Milwaukee Leaders Commit To Addressing Homicide Pandemic
"There is a tremendous amount of work to be done, and we will do it together," said Mayor Tom Barrett.
At the start of 2020, Milwaukee officials offered an upbeat tone that the city was getting its hands around a homicide crisis through a multi-pronged approach. From a high of 147 homicides in 2015, homicide totals declined steadily to 97 in 2019.
“We are here not to celebrate, we know that even with the dramatic decrease in homicides there is still too much violence in parts of our city,” said Mayor Tom Barrett in January 2019. “One homicide is one homicide too many.”
“2020 was a year all of us never wants to see again,” said Barrett at a somber press conference Friday morning.
“It identified so many holes in our social support system,” said assistant fire chief Joshua Parish of the social isolation. “And ultimately we saw the results to that lack of access in so many horrible ways.” Many cities saw a surge in homicides, but Milwaukee’s triggered to eclipse the city’s record high set in 1991.
“It wasn’t always safer at home,” said Barrett, referencing the state response to slow the spread of COVID-19. “We know that domestic violence is a serious problem in our community.”
The homicide rate obscures the real toll that gun violence takes on Milwaukee. According to Milwaukee Homicide Review Commission data, 691 people were victims of non-fatal shootings in 2020 through December 16th.
“Seven-hundred people are three plane crashes,” said Office of Violence Prevention director Reggie Moore. “If that’s not a state of emergency, I don’t know what is.”
“I need to point out to everybody that’s the wrong thing to be number one at,” he said. “I hope everybody understands what that means. There is too much going on.”

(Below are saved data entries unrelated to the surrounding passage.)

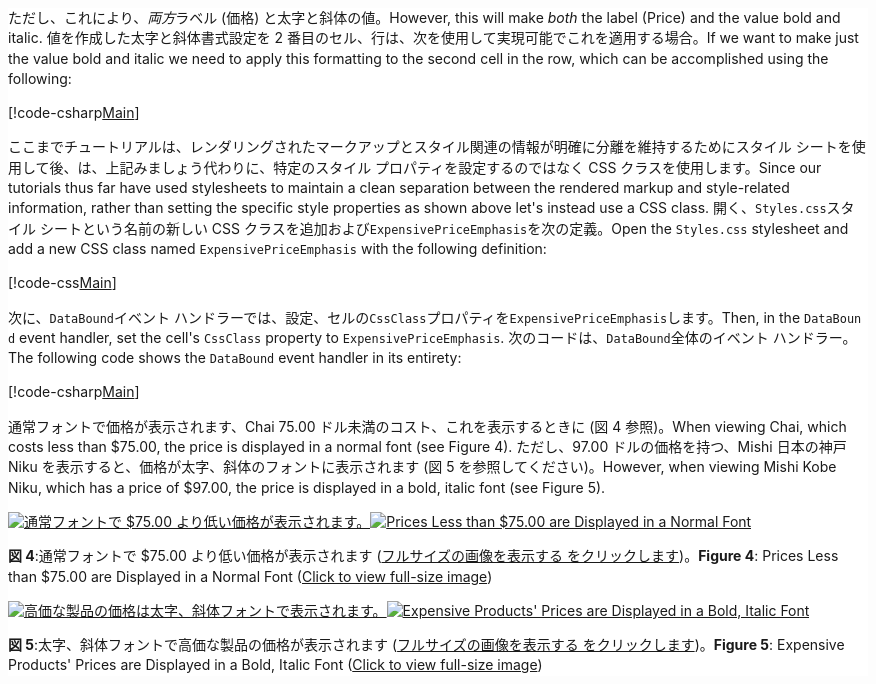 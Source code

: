 <span data-ttu-id="7ab16-169">ただし、これにより、*両方*ラベル (価格) と太字と斜体の値。</span><span class="sxs-lookup"><span data-stu-id="7ab16-169">However, this will make *both* the label (Price) and the value bold and italic.</span></span> <span data-ttu-id="7ab16-170">値を作成した太字と斜体書式設定を 2 番目のセル、行は、次を使用して実現可能でこれを適用する場合。</span><span class="sxs-lookup"><span data-stu-id="7ab16-170">If we want to make just the value bold and italic we need to apply this formatting to the second cell in the row, which can be accomplished using the following:</span></span>


[!code-csharp[Main](custom-formatting-based-upon-data-cs/samples/sample5.cs)]

<span data-ttu-id="7ab16-171">ここまでチュートリアルは、レンダリングされたマークアップとスタイル関連の情報が明確に分離を維持するためにスタイル シートを使用して後、は、上記みましょう代わりに、特定のスタイル プロパティを設定するのではなく CSS クラスを使用します。</span><span class="sxs-lookup"><span data-stu-id="7ab16-171">Since our tutorials thus far have used stylesheets to maintain a clean separation between the rendered markup and style-related information, rather than setting the specific style properties as shown above let's instead use a CSS class.</span></span> <span data-ttu-id="7ab16-172">開く、`Styles.css`スタイル シートという名前の新しい CSS クラスを追加および`ExpensivePriceEmphasis`を次の定義。</span><span class="sxs-lookup"><span data-stu-id="7ab16-172">Open the `Styles.css` stylesheet and add a new CSS class named `ExpensivePriceEmphasis` with the following definition:</span></span>


[!code-css[Main](custom-formatting-based-upon-data-cs/samples/sample6.css)]

<span data-ttu-id="7ab16-173">次に、`DataBound`イベント ハンドラーでは、設定、セルの`CssClass`プロパティを`ExpensivePriceEmphasis`します。</span><span class="sxs-lookup"><span data-stu-id="7ab16-173">Then, in the `DataBound` event handler, set the cell's `CssClass` property to `ExpensivePriceEmphasis`.</span></span> <span data-ttu-id="7ab16-174">次のコードは、`DataBound`全体のイベント ハンドラー。</span><span class="sxs-lookup"><span data-stu-id="7ab16-174">The following code shows the `DataBound` event handler in its entirety:</span></span>


[!code-csharp[Main](custom-formatting-based-upon-data-cs/samples/sample7.cs)]

<span data-ttu-id="7ab16-175">通常フォントで価格が表示されます、Chai 75.00 ドル未満のコスト、これを表示するときに (図 4 参照)。</span><span class="sxs-lookup"><span data-stu-id="7ab16-175">When viewing Chai, which costs less than $75.00, the price is displayed in a normal font (see Figure 4).</span></span> <span data-ttu-id="7ab16-176">ただし、97.00 ドルの価格を持つ、Mishi 日本の神戸 Niku を表示すると、価格が太字、斜体のフォントに表示されます (図 5 を参照してください)。</span><span class="sxs-lookup"><span data-stu-id="7ab16-176">However, when viewing Mishi Kobe Niku, which has a price of $97.00, the price is displayed in a bold, italic font (see Figure 5).</span></span>


<span data-ttu-id="7ab16-177">[![通常フォントで $75.00 より低い価格が表示されます。](custom-formatting-based-upon-data-cs/_static/image9.png)](custom-formatting-based-upon-data-cs/_static/image8.png)</span><span class="sxs-lookup"><span data-stu-id="7ab16-177">[![Prices Less than $75.00 are Displayed in a Normal Font](custom-formatting-based-upon-data-cs/_static/image9.png)](custom-formatting-based-upon-data-cs/_static/image8.png)</span></span>

<span data-ttu-id="7ab16-178">**図 4**:通常フォントで $75.00 より低い価格が表示されます ([フルサイズの画像を表示する をクリックします](custom-formatting-based-upon-data-cs/_static/image10.png))。</span><span class="sxs-lookup"><span data-stu-id="7ab16-178">**Figure 4**: Prices Less than $75.00 are Displayed in a Normal Font ([Click to view full-size image](custom-formatting-based-upon-data-cs/_static/image10.png))</span></span>


<span data-ttu-id="7ab16-179">[![高価な製品の価格は太字、斜体フォントで表示されます。](custom-formatting-based-upon-data-cs/_static/image12.png)](custom-formatting-based-upon-data-cs/_static/image11.png)</span><span class="sxs-lookup"><span data-stu-id="7ab16-179">[![Expensive Products' Prices are Displayed in a Bold, Italic Font](custom-formatting-based-upon-data-cs/_static/image12.png)](custom-formatting-based-upon-data-cs/_static/image11.png)</span></span>

<span data-ttu-id="7ab16-180">**図 5**:太字、斜体フォントで高価な製品の価格が表示されます ([フルサイズの画像を表示する をクリックします](custom-formatting-based-upon-data-cs/_static/image13.png))。</span><span class="sxs-lookup"><span data-stu-id="7ab16-180">**Figure 5**: Expensive Products' Prices are Displayed in a Bold, Italic Font ([Click to view full-size image](custom-formatting-based-upon-data-cs/_static/image13.png))</span></span>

“Beginning in the early spring, we saw nearly twice the victims of firearm injuries,” said Froedert trauma surgeon Dr. David J. Milia. He said the toll extends beyond just the victim, impacting the friends and family, and the medical team. “The amount of physical damage we see only tells half the story.”
“We need more people in this community to have the sense that this is a pandemic, just like COVID-19 is a pandemic,” said Barrett.
“There is a tremendous amount of work to be done, and we will do it together,” said the mayor.
Acting Police Chief Jeffrey Norman said the department wants to be part of a multi-layered approach. “The urgency has been laid out,” said Norman. “This is not a singular activity done by one entity, this is a team work approach. The Milwaukee Police Department understands the team work approach.”
Moore called for more investment in the 30 strategies identified in the 2017 Blueprint for Peace plan. The plan calls for a multi-pronged approach, beyond just policing, to address violence. “We don’t have a shortage of ideas,” he said, in calling for funding.
“What we haven’t seen is any support from the State of Wisconsin,” said Barrett, calling on the state to contribute resources to allow the city to expand the effort to more neighborhoods.
“I own the fact that we had a bad year last year and we are going to do everything we can to make things better for the residents of this city,” the mayor said.
There is one program that is helping. Crime Stoppers, which provides cash rewards for anonymous tips, was launched in Milwaukee in 2019. Moore credited it with helping solve five homicides and four non-fatal shootings. Open requests are posted on the website and unsolicited tips can be submitted.
“We believe that 2021 can be a better year and that is our commitment,” said Moore.